In two previous workshops we discussed (& wrote from) the Eileen Myles notion of the hunted poem and her essay in which she talks about that method. Excerpt:
The process of the poem, the performance of it I mentioned, is central to the impression I have that life is a rehearsal for the poem, or the final moment of revelation… I’ve had this feeling before — of going out to get a poem, like hunting… I felt “…erotic, oddly / magnetic…” like photographic paper. As I walked I was recording the details. I was the details. I was the poem…
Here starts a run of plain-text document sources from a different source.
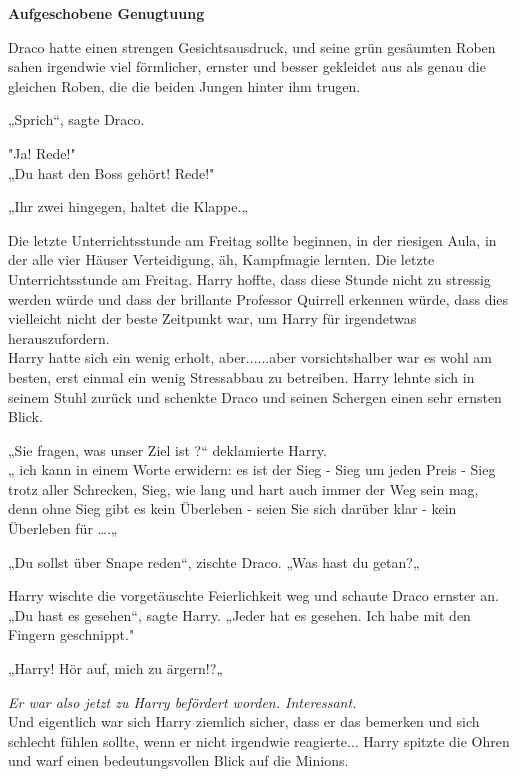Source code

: 

\hypertarget{aufgeschobene-genugtuung}{%

\textbf{Aufgeschobene Genugtuung}

\hfill\break Draco hatte einen strengen Gesichtsausdruck, und seine grün gesäumten Roben sahen irgendwie viel förmlicher, ernster und besser gekleidet aus als genau die gleichen Roben, die die beiden Jungen hinter ihm trugen.

„Sprich“, sagte Draco.

"Ja! Rede!"\\ „Du hast den Boss gehört! Rede!"

„Ihr zwei hingegen, haltet die Klappe.„

Die letzte Unterrichtsstunde am Freitag sollte beginnen, in der riesigen Aula, in der alle vier Häuser Verteidigung, äh, Kampfmagie lernten. Die letzte Unterrichtsstunde am Freitag. Harry hoffte, dass diese Stunde nicht zu stressig werden würde und dass der brillante Professor Quirrell erkennen würde, dass dies vielleicht nicht der beste Zeitpunkt war, um Harry für irgendetwas herauszufordern.\\ Harry hatte sich ein wenig erholt, aber......aber vorsichtshalber war es wohl am besten, erst einmal ein wenig Stressabbau zu betreiben. Harry lehnte sich in seinem Stuhl zurück und schenkte Draco und seinen Schergen einen sehr ernsten Blick.

„Sie fragen, was unser Ziel ist ?“ deklamierte Harry.\\ „ ich kann in einem Worte erwidern: es ist der Sieg - Sieg um jeden Preis - Sieg trotz aller Schrecken, Sieg, wie lang und hart auch immer der Weg sein mag, denn ohne Sieg gibt es kein Überleben - seien Sie sich darüber klar - kein Überleben für ….„

„Du sollst über Snape reden“, zischte Draco. „Was hast du getan?„

Harry wischte die vorgetäuschte Feierlichkeit weg und schaute Draco ernster an.\\ „Du hast es gesehen“, sagte Harry. „Jeder hat es gesehen. Ich habe mit den Fingern geschnippt."

„Harry! Hör auf, mich zu ärgern!?„

\emph{Er war also jetzt zu Harry befördert worden. Interessant.}\\ Und eigentlich war sich Harry ziemlich sicher, dass er das bemerken und sich schlecht fühlen sollte, wenn er nicht irgendwie reagierte... Harry spitzte die Ohren und warf einen bedeutungsvollen Blick auf die Minions.

}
The act of writing spontaneously is an effort to return to this state. Myles calls it “oddly / magnetic” which is one way of looking at it. It is an enhanced state that comes in part from being a smaller part of the living and breathing cosmos. Words fall short here but we all have had the experience of something being witnessed or experienced through us. The Poetry Postcard Fest is an effort to, in the words of Anne Waldman: “Be in the perspective of a writer 24 hours a day… all your senses are acute, attuned to the delicate and fierce nuances of language… Repeat the mantra: I exist to write.”
How are the energies and rhythms of life, the demands of individuation, the responses to the now and here (as Jason Wirth says it) reflected in the work? Is there an humilitas sufficient to make (the writer) of use? What practices support the cultivation of this state? What habits occlude it? Who are we reading? Who are our “great companions?” Miriam Nichols on Robin Blaser:
Blaser was passionate about what he called the public world. This was a concept he adapted from Hannah Arendt and presented in his poems and essays as a collaged conversation about the state of things—a kind of on-going commentary on what was happening around him in poetry, philosophy, politics, science, and society… The wager of the lifelong poem is that by most thoroughly living and performing a localized time-space the poet can bring a perspective to the world necessarily inhabited by all. Once installed in that public space—and living up to one’s historical moment is not easy or self-evident—one may find the companionship of others who have done the same. Hence a way to be at home.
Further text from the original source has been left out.